(Stored data)
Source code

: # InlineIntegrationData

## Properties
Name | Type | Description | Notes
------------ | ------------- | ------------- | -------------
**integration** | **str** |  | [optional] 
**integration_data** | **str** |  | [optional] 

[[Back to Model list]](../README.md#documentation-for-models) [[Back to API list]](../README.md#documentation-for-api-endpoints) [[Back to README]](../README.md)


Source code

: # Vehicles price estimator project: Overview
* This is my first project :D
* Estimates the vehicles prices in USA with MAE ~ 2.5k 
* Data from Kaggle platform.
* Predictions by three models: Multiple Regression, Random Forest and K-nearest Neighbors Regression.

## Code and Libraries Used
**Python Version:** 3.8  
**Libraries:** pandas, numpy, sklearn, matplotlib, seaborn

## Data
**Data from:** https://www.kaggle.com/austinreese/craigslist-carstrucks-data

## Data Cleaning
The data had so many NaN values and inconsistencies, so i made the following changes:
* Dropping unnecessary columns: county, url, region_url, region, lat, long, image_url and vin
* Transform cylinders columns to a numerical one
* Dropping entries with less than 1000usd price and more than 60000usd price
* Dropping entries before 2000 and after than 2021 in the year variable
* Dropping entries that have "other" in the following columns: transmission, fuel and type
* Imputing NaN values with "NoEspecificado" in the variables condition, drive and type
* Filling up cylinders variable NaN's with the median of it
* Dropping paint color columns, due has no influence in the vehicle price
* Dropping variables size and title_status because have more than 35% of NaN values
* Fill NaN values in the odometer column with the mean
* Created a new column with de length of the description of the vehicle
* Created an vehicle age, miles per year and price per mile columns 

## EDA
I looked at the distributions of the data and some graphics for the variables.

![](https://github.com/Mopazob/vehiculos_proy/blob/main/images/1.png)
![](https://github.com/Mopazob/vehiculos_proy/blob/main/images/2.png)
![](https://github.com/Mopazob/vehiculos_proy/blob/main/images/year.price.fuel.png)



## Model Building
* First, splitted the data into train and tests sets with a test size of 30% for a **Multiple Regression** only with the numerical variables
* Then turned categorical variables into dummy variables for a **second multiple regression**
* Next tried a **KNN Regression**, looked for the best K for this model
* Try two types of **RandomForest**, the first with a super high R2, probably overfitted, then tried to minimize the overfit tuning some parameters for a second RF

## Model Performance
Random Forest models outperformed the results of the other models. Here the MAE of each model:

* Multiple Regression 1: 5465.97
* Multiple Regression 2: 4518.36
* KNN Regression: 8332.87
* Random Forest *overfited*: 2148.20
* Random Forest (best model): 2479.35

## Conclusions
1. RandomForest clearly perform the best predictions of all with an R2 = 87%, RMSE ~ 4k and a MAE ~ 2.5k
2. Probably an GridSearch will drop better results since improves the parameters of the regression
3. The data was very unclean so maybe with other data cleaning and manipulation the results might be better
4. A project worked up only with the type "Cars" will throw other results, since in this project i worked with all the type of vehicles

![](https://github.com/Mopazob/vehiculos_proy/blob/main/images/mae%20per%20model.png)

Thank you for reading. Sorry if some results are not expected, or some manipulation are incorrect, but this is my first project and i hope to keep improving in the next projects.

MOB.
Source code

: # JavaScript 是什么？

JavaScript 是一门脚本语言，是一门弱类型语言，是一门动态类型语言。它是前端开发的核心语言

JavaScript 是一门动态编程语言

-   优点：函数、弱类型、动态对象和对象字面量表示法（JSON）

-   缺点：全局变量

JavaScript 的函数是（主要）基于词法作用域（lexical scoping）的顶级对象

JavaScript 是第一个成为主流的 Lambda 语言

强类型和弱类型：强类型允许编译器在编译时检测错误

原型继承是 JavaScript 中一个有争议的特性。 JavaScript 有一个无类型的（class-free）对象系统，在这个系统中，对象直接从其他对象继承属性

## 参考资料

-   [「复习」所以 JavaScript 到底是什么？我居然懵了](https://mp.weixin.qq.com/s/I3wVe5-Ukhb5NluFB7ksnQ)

How to complete this task
Every entry is to be restated exactly, with no line dropped.

Answer space
Source code

: # InlineIntegrationData

## Properties
Name | Type | Description | Notes
------------ | ------------- | ------------- | -------------
**integration** | **str** |  | [optional] 
**integration_data** | **str** |  | [optional] 

[[Back to Model list]](../README.md#documentation-for-models) [[Back to API list]](../README.md#documentation-for-api-endpoints) [[Back to README]](../README.md)


Source code

: # Vehicles price estimator project: Overview
* This is my first project :D
* Estimates the vehicles prices in USA with MAE ~ 2.5k 
* Data from Kaggle platform.
* Predictions by three models: Multiple Regression, Random Forest and K-nearest Neighbors Regression.

## Code and Libraries Used
**Python Version:** 3.8  
**Libraries:** pandas, numpy, sklearn, matplotlib, seaborn

## Data
**Data from:** https://www.kaggle.com/austinreese/craigslist-carstrucks-data

## Data Cleaning
The data had so many NaN values and inconsistencies, so i made the following changes:
* Dropping unnecessary columns: county, url, region_url, region, lat, long, image_url and vin
* Transform cylinders columns to a numerical one
* Dropping entries with less than 1000usd price and more than 60000usd price
* Dropping entries before 2000 and after than 2021 in the year variable
* Dropping entries that have "other" in the following columns: transmission, fuel and type
* Imputing NaN values with "NoEspecificado" in the variables condition, drive and type
* Filling up cylinders variable NaN's with the median of it
* Dropping paint color columns, due has no influence in the vehicle price
* Dropping variables size and title_status because have more than 35% of NaN values
* Fill NaN values in the odometer column with the mean
* Created a new column with de length of the description of the vehicle
* Created an vehicle age, miles per year and price per mile columns 

## EDA
I looked at the distributions of the data and some graphics for the variables.

![](https://github.com/Mopazob/vehiculos_proy/blob/main/images/1.png)
![](https://github.com/Mopazob/vehiculos_proy/blob/main/images/2.png)
![](https://github.com/Mopazob/vehiculos_proy/blob/main/images/year.price.fuel.png)



## Model Building
* First, splitted the data into train and tests sets with a test size of 30% for a **Multiple Regression** only with the numerical variables
* Then turned categorical variables into dummy variables for a **second multiple regression**
* Next tried a **KNN Regression**, looked for the best K for this model
* Try two types of **RandomForest**, the first with a super high R2, probably overfitted, then tried to minimize the overfit tuning some parameters for a second RF

## Model Performance
Random Forest models outperformed the results of the other models. Here the MAE of each model:

* Multiple Regression 1: 5465.97
* Multiple Regression 2: 4518.36
* KNN Regression: 8332.87
* Random Forest *overfited*: 2148.20
* Random Forest (best model): 2479.35

## Conclusions
1. RandomForest clearly perform the best predictions of all with an R2 = 87%, RMSE ~ 4k and a MAE ~ 2.5k
2. Probably an GridSearch will drop better results since improves the parameters of the regression
3. The data was very unclean so maybe with other data cleaning and manipulation the results might be better
4. A project worked up only with the type "Cars" will throw other results, since in this project i worked with all the type of vehicles

![](https://github.com/Mopazob/vehiculos_proy/blob/main/images/mae%20per%20model.png)

Thank you for reading. Sorry if some results are not expected, or some manipulation are incorrect, but this is my first project and i hope to keep improving in the next projects.

MOB.
Source code

: # JavaScript 是什么？

JavaScript 是一门脚本语言，是一门弱类型语言，是一门动态类型语言。它是前端开发的核心语言

JavaScript 是一门动态编程语言

-   优点：函数、弱类型、动态对象和对象字面量表示法（JSON）

-   缺点：全局变量

JavaScript 的函数是（主要）基于词法作用域（lexical scoping）的顶级对象

JavaScript 是第一个成为主流的 Lambda 语言

强类型和弱类型：强类型允许编译器在编译时检测错误

原型继承是 JavaScript 中一个有争议的特性。 JavaScript 有一个无类型的（class-free）对象系统，在这个系统中，对象直接从其他对象继承属性

## 参考资料

-   [「复习」所以 JavaScript 到底是什么？我居然懵了](https://mp.weixin.qq.com/s/I3wVe5-Ukhb5NluFB7ksnQ)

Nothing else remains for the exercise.